Work task: From the entries that follow, list every line in which the string "PourAction" appears.
______
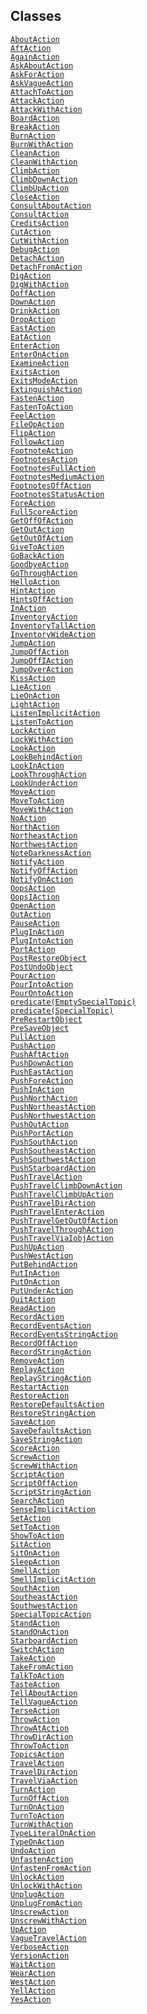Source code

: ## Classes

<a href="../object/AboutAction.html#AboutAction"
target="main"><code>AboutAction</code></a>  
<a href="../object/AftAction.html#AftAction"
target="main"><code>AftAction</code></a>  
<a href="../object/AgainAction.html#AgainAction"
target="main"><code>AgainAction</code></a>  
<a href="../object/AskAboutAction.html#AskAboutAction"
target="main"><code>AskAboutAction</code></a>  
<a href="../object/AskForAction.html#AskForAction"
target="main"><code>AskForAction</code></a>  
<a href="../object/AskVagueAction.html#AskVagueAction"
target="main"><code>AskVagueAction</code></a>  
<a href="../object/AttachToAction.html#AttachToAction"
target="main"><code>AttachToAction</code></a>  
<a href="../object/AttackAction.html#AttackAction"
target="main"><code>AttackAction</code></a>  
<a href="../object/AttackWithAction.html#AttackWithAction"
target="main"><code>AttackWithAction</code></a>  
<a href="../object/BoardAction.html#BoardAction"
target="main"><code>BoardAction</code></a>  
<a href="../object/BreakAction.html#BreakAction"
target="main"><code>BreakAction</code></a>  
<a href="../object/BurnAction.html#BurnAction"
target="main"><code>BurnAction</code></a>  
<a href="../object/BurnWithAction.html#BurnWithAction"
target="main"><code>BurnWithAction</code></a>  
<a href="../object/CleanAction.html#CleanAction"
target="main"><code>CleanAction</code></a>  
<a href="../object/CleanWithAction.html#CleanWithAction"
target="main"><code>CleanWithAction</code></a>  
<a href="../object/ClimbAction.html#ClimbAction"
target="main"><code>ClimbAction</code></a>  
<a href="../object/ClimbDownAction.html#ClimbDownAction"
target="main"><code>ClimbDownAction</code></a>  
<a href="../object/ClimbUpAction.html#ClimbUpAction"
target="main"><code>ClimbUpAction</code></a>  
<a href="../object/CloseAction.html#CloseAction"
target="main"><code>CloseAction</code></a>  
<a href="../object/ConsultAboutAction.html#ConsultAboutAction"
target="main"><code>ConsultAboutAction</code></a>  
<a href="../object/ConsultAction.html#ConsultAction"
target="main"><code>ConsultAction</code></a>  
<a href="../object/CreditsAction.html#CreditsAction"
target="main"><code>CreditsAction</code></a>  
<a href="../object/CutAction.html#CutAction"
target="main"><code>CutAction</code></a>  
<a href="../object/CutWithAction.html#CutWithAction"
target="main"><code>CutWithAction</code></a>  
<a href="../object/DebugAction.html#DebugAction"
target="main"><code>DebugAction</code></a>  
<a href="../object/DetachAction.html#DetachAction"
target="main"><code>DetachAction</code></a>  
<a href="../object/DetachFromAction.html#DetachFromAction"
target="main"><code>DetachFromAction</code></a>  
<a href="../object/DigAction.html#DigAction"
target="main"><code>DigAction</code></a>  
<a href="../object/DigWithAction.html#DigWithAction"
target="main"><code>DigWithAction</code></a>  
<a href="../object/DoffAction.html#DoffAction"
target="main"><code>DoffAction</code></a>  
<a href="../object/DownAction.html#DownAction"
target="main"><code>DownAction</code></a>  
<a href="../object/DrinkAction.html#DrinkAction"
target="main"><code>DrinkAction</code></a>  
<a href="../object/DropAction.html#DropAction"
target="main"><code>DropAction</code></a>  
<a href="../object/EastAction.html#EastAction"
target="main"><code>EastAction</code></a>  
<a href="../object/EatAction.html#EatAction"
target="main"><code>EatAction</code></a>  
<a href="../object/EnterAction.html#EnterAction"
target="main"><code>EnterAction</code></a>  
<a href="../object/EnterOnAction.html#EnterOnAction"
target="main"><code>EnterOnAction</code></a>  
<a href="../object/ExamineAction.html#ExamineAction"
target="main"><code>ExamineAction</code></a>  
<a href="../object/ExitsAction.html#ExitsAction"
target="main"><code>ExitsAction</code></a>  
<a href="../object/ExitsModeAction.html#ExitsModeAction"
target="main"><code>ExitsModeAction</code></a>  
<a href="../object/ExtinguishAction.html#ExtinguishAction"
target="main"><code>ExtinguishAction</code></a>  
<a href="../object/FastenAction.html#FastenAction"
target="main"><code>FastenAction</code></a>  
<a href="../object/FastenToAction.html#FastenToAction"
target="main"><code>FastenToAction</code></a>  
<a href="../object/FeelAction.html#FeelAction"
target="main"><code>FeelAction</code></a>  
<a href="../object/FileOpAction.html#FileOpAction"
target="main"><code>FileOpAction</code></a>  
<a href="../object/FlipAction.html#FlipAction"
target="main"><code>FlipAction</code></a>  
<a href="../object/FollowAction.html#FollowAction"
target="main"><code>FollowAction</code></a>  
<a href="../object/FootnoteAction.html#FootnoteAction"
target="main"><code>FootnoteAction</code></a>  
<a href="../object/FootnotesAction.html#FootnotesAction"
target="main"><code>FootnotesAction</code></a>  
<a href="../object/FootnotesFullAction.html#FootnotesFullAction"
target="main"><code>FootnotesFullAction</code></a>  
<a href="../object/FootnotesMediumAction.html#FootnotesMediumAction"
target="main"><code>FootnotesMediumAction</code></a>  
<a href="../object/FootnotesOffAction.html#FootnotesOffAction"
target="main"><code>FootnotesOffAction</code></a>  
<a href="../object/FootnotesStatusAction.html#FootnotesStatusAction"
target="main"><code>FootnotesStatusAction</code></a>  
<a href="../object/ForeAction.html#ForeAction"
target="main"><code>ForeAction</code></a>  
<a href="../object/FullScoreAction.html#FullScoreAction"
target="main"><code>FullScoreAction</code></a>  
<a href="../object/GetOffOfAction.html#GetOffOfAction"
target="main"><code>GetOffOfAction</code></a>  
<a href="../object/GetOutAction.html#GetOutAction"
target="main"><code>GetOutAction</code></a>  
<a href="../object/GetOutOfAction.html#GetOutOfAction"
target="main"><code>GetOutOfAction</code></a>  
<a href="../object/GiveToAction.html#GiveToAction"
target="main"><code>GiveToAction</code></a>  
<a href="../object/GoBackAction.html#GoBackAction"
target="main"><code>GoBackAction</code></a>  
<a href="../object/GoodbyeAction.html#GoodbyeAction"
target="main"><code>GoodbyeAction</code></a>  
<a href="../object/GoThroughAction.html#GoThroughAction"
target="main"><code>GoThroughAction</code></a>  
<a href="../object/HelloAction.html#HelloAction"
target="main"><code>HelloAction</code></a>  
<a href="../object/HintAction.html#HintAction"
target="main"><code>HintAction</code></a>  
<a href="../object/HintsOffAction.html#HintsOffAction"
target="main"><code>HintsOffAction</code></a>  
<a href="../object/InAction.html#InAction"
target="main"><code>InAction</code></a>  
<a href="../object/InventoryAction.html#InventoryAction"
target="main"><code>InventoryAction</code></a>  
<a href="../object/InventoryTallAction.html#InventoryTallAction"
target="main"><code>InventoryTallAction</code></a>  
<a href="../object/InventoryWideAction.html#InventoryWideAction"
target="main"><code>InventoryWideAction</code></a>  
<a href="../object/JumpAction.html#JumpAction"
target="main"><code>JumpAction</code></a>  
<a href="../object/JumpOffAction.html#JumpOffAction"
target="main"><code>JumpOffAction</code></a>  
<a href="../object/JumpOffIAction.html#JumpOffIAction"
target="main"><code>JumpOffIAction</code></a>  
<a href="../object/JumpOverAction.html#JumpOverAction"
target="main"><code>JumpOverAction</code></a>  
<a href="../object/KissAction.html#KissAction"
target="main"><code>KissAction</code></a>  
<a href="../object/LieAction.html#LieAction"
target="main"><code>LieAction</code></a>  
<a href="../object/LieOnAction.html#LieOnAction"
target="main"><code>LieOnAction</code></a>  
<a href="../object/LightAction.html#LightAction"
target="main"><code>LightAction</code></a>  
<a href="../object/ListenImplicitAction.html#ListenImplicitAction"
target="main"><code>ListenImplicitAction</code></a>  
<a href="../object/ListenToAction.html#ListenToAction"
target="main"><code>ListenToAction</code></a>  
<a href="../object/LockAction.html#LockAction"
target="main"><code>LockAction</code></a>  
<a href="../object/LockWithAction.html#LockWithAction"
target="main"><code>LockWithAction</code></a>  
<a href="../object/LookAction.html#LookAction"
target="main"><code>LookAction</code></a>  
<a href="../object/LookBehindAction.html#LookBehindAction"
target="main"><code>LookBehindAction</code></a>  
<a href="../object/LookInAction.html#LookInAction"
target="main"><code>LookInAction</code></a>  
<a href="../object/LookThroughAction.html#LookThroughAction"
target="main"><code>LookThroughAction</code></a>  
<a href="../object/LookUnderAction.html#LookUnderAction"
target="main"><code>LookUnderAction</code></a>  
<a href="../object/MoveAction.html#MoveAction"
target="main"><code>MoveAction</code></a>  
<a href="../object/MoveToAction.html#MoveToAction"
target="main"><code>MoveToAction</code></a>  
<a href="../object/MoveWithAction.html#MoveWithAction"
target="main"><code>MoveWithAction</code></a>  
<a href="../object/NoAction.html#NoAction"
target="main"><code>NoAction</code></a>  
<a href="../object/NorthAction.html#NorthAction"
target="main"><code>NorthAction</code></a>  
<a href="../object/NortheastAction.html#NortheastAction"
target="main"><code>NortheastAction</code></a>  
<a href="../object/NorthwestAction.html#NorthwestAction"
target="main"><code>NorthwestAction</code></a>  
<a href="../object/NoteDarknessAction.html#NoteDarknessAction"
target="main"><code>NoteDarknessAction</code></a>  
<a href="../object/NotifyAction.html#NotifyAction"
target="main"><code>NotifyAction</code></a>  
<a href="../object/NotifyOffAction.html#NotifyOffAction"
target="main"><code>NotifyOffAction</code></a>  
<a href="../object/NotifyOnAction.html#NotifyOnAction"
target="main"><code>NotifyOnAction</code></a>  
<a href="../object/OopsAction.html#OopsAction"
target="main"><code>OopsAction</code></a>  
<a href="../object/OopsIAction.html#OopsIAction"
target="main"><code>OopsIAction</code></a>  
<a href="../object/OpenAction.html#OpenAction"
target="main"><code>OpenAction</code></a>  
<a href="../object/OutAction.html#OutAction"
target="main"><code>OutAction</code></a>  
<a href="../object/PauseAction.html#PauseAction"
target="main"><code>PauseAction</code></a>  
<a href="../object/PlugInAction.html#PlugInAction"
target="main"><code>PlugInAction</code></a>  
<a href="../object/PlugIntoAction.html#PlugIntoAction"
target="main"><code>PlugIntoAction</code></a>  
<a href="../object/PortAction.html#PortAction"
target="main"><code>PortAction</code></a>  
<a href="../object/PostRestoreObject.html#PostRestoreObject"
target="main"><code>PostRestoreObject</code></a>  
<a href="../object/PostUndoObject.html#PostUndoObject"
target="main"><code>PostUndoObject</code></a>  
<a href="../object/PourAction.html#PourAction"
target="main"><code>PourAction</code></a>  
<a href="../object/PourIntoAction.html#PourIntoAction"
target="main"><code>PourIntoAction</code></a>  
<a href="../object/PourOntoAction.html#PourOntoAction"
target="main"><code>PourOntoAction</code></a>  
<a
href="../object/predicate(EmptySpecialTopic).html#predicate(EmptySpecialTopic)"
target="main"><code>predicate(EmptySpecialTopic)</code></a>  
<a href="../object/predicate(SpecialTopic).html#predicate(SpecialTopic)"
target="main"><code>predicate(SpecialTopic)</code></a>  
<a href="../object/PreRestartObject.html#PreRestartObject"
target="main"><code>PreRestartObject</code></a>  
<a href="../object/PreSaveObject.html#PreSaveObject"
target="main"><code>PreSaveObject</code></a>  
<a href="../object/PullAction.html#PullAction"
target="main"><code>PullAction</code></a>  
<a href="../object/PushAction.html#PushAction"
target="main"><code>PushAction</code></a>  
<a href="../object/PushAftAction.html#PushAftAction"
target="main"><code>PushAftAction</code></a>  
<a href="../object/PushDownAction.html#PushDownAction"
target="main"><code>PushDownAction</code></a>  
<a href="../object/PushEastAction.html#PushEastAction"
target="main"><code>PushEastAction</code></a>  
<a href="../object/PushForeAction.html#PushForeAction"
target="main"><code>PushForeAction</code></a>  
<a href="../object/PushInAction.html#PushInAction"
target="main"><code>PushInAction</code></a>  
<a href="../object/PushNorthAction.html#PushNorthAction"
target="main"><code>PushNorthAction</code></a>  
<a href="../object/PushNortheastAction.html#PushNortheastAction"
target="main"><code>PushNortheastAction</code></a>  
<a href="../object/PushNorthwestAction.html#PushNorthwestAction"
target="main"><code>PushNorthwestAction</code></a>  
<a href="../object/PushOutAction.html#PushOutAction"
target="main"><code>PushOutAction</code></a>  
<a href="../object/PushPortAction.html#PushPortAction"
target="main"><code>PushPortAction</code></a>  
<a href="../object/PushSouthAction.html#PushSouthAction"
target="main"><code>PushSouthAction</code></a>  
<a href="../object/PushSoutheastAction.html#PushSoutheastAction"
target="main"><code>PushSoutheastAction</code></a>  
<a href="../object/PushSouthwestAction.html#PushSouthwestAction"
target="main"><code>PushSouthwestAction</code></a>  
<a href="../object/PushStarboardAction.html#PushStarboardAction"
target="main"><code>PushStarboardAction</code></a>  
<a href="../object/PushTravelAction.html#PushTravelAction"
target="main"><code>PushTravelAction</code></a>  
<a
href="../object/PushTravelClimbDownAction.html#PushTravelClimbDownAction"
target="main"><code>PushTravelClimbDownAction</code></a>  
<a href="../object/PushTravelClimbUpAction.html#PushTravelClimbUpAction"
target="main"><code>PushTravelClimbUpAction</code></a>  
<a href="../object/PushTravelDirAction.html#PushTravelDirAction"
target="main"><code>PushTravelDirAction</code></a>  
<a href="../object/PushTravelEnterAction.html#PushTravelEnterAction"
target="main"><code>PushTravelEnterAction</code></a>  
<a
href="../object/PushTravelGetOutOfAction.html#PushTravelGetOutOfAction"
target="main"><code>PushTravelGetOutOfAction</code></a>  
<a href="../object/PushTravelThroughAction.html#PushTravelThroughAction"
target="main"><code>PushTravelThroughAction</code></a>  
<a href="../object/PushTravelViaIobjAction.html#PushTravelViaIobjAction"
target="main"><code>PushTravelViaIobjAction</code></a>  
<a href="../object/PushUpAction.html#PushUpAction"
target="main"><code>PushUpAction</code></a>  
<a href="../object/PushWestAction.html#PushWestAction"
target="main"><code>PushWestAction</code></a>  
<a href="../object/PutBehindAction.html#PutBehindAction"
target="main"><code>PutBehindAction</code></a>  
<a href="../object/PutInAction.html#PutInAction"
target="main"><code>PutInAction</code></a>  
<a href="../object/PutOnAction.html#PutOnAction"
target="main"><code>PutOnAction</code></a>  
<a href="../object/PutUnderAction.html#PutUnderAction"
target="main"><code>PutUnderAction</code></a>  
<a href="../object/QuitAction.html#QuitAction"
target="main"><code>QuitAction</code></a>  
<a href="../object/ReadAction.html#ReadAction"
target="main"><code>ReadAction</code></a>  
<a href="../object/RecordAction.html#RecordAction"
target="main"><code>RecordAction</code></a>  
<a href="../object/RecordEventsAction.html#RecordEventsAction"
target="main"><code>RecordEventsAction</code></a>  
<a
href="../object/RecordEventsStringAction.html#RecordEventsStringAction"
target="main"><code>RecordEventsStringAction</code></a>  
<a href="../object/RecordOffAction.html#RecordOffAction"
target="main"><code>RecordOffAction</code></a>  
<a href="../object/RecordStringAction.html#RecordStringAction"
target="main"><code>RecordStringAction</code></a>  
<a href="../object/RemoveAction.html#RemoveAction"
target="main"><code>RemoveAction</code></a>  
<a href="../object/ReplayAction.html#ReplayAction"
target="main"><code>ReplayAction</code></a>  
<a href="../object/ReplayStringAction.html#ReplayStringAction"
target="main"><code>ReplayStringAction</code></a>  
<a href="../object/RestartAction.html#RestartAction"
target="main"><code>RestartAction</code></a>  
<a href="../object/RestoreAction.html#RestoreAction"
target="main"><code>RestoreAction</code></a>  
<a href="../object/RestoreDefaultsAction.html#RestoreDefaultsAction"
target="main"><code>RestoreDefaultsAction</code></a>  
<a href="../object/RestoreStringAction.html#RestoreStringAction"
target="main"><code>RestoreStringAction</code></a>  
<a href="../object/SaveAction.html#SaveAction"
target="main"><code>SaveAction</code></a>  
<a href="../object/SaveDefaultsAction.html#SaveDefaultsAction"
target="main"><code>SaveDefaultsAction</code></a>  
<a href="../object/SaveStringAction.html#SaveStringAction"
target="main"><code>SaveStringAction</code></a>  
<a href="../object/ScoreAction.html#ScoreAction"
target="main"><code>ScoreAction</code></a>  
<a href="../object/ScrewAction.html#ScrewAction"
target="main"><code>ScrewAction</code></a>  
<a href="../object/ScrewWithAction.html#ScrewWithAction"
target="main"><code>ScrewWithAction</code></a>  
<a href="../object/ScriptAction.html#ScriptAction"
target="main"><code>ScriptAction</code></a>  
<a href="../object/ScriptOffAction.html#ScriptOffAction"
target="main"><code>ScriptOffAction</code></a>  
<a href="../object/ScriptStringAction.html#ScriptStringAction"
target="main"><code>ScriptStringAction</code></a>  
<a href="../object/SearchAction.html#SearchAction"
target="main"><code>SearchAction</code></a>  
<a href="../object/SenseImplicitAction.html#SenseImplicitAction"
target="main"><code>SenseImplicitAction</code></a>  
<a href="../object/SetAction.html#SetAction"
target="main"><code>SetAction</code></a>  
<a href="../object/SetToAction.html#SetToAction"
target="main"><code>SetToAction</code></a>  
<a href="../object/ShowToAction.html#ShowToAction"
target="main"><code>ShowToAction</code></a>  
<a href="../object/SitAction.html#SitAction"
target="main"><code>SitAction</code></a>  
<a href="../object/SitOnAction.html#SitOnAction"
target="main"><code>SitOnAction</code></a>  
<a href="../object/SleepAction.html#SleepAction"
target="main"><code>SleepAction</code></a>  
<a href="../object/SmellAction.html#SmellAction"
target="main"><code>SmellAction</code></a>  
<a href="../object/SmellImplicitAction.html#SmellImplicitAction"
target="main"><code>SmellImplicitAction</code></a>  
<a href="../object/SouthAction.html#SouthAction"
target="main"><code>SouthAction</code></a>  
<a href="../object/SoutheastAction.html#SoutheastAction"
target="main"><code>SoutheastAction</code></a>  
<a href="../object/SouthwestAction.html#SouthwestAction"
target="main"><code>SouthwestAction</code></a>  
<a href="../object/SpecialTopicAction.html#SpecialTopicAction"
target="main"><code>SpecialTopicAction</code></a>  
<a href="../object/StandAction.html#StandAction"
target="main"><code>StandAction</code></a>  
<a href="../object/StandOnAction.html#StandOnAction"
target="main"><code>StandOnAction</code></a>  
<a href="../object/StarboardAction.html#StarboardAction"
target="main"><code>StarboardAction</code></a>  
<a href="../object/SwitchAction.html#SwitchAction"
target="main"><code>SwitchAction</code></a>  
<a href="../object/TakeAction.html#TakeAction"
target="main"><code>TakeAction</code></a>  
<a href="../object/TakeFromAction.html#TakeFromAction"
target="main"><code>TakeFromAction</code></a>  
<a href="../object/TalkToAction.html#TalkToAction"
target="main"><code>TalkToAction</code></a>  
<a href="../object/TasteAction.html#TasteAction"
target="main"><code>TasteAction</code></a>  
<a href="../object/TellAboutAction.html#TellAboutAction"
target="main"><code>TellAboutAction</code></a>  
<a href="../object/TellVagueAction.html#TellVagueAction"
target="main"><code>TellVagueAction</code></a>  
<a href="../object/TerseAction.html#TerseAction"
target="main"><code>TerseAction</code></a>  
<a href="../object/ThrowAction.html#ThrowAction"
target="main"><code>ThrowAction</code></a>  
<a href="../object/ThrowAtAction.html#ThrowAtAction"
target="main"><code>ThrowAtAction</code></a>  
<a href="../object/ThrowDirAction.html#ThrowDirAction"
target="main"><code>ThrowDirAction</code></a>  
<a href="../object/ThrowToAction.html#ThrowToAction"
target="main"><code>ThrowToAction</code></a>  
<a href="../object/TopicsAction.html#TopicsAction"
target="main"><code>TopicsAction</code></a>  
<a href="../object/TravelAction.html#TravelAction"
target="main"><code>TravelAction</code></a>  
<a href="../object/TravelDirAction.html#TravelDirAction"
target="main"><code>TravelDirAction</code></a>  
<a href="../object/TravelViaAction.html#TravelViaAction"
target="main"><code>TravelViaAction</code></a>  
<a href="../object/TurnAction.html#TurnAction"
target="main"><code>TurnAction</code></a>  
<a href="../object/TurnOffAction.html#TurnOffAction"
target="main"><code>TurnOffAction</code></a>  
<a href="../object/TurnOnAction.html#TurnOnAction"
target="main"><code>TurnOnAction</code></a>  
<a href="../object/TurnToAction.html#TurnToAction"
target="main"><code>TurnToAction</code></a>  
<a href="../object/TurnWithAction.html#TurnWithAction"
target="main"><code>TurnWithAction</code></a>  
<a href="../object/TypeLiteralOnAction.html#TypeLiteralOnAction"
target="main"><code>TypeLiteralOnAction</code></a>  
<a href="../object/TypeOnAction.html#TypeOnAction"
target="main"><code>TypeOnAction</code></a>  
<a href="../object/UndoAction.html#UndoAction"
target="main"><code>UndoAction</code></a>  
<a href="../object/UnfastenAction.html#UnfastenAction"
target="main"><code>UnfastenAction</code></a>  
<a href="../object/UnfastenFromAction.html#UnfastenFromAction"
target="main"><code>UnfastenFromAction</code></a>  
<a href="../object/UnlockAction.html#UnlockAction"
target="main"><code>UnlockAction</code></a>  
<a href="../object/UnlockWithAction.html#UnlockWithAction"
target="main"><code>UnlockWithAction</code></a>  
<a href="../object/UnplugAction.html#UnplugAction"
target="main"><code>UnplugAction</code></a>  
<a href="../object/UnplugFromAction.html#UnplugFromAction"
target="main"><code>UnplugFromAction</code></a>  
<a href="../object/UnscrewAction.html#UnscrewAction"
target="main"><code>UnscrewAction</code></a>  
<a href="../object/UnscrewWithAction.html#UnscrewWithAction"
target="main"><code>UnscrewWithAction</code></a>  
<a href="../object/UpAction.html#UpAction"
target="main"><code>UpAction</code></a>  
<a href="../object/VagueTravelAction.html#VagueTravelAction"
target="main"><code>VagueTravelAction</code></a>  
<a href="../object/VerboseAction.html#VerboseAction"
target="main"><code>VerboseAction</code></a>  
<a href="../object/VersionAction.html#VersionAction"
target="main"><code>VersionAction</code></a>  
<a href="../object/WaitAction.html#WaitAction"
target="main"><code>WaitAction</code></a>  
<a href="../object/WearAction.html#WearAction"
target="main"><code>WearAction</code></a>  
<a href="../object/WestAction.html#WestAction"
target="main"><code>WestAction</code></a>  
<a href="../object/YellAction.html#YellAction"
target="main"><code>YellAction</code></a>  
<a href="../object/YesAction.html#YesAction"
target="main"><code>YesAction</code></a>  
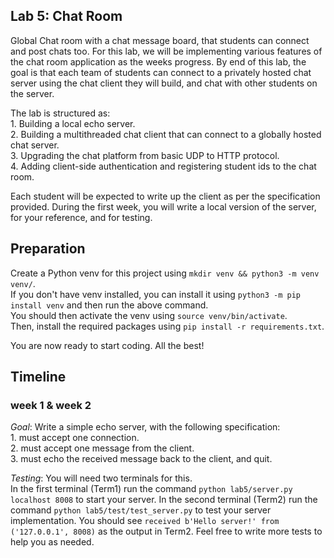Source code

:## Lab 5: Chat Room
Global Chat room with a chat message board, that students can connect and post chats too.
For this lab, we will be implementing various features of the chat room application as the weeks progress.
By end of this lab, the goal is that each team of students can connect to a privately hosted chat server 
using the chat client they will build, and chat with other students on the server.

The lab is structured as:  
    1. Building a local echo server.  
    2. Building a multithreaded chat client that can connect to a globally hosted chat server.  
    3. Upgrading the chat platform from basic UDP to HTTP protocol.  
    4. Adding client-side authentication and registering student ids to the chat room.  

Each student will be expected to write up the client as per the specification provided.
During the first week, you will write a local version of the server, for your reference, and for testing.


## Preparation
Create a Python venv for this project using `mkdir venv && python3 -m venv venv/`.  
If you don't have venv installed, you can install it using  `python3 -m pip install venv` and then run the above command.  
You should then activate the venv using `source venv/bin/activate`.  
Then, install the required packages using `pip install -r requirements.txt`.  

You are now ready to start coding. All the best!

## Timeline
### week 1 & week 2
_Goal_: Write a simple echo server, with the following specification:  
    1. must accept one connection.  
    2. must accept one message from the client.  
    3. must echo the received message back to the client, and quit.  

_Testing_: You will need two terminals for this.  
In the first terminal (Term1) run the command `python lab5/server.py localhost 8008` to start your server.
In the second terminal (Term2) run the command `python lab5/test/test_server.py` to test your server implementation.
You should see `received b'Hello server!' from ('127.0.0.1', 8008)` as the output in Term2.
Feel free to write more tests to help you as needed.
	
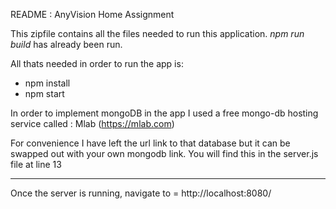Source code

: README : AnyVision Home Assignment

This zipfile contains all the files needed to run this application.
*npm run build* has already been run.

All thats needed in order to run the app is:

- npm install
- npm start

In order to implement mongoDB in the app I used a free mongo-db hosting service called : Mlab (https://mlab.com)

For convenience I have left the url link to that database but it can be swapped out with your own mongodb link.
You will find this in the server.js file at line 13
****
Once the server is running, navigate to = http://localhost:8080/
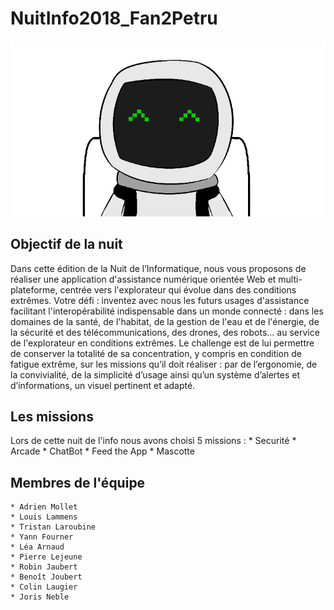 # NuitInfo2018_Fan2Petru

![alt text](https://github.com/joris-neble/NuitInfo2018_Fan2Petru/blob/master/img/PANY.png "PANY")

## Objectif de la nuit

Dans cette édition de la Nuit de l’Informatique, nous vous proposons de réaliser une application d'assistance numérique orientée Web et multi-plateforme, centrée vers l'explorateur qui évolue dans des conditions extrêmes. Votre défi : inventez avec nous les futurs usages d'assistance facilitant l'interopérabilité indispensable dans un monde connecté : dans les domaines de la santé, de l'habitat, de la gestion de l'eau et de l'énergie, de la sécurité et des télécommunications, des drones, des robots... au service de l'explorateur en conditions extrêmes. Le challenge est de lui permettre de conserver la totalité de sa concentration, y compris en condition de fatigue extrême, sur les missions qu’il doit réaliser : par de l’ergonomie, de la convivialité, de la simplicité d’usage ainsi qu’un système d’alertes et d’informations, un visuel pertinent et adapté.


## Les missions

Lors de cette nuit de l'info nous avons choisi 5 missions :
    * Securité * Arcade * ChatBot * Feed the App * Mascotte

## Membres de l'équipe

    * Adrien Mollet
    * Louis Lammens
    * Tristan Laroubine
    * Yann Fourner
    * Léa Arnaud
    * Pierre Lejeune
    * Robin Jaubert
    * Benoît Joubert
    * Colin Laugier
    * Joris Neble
______
Exercise solution:
<a href="../object/PourAction.html#PourAction"
target="main"><code>PourAction</code></a>  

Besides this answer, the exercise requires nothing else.